A comparable phenomenon is fundamental to human hearing, and has huge consequences for how we perceive sound and music. In this article, we'll explain how it works, and how we can exploit it through practical production tricks. The article is accompanied by a number of audio examples, which can be downloaded as a Zip archive at /sos/apr11/articles/perceptionaudio.htm. The audio examples are all numbered, so I'll refer to them simply by their number in the text.

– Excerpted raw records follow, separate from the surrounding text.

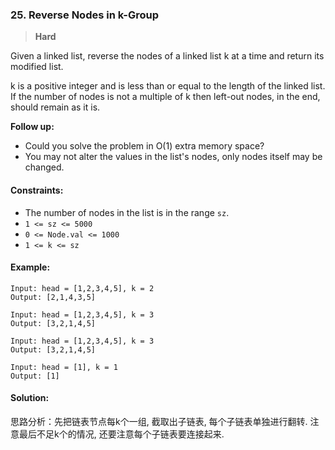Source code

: ### 25. Reverse Nodes in k-Group

> **Hard**

Given a linked list, reverse the nodes of a linked list k at a time and return its modified list.

k is a positive integer and is less than or equal to the length of the linked list. If the number of nodes is not a multiple of k then left-out nodes, in the end, should remain as it is.

**Follow up:**

* Could you solve the problem in O(1) extra memory space?
* You may not alter the values in the list's nodes, only nodes itself may be changed.

#### Constraints:

* The number of nodes in the list is in the range `sz`.
* `1 <= sz <= 5000`
* `0 <= Node.val <= 1000`
* `1 <= k <= sz`

#### Example:
```
Input: head = [1,2,3,4,5], k = 2
Output: [2,1,4,3,5]
```

```
Input: head = [1,2,3,4,5], k = 3
Output: [3,2,1,4,5]
```

```
Input: head = [1,2,3,4,5], k = 3
Output: [3,2,1,4,5]
```

```
Input: head = [1], k = 1
Output: [1]
```

#### Solution:

思路分析：先把链表节点每k个一组, 截取出子链表, 每个子链表单独进行翻转.
注意最后不足k个的情况, 还要注意每个子链表要连接起来.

The ear requires time to process information, and has trouble distinguishing audio events that are very close to one another. With reference to the term used in signal processing, we'll call this phenomenon 'perceptual integration', and start by pointing out that there are two ways in which it manifests itself. In some cases, the merging of close occurrences is not complete. They're perceived as a whole, but each occurrence can still be heard if one pays close attention. In others, it becomes completely impossible to distinguish between the original occurrences, which merge to form a new and different audio object. Which of the two happens depends on how far apart the two events are.
Take two short audio samples and play them one second apart. You will hear two samples. Play them 20 or 30ms apart, and you will hear a single, compound sound: the two original samples can still be distinguished, but they appear as one entity. Play the two sounds less than 10ms apart, and you won't hear two samples any more, just a single event. We are dealing with two distinct thresholds, each one of a specific nature. The first kind of merging seems to be a psychological phenomenon: the two samples can still be discerned, but the brain spontaneously makes a single object out of them. In the second case, the problem seems to be ear‑based: there is absolutely no way we can hear two samples. The information just doesn't get through.
These two thresholds are no mere curiosities. Without them, EQs would be heard as reverberation or echoes, compression would never be transparent, and AM and FM synthesis would not exist. Worse still, we would not be able to hear pitch! In fact, it's no exaggeration to state that without perceptual integration, music would sound completely different — if, indeed, music could exist at all. In audio production, awareness of the existence of such perceptual thresholds will make you able to optimise the use of a variety of production techniques you would otherwise never have thought about in this way. The table to the right lists some situations in which perceptual integration plays an important role.
Let's think in more detail about the way in which two short samples, such as impulses, are merged first into a compound sample and then into a single impulse. You can refer to audio examples 1 through 15 to hear the two transitions for yourself, and real‑world illustrations of the phenomenon are plentiful. Think about the syllable 'ta', for instance. It's really a compound object ('t” and 'a'), as can easily be confirmed if you record it and look at the waveform. But the amount of time that separates both sounds lies below the upper threshold, and we hear 't' and 'a' as a single object. Indeed, without perceptual integration, we wouldn't understand compound syllables the way we do. Nor would we be able to understand percussive sounds. Take an acoustic kick‑drum sample, for instance. The attack of such a sample is very different from its resonance: it's a high, noisy sound, whereas the resonance is a low, harmonic sound. Yet because the two sounds happen so close to each other, we hear a single compound object we identify as a 'kick drum'.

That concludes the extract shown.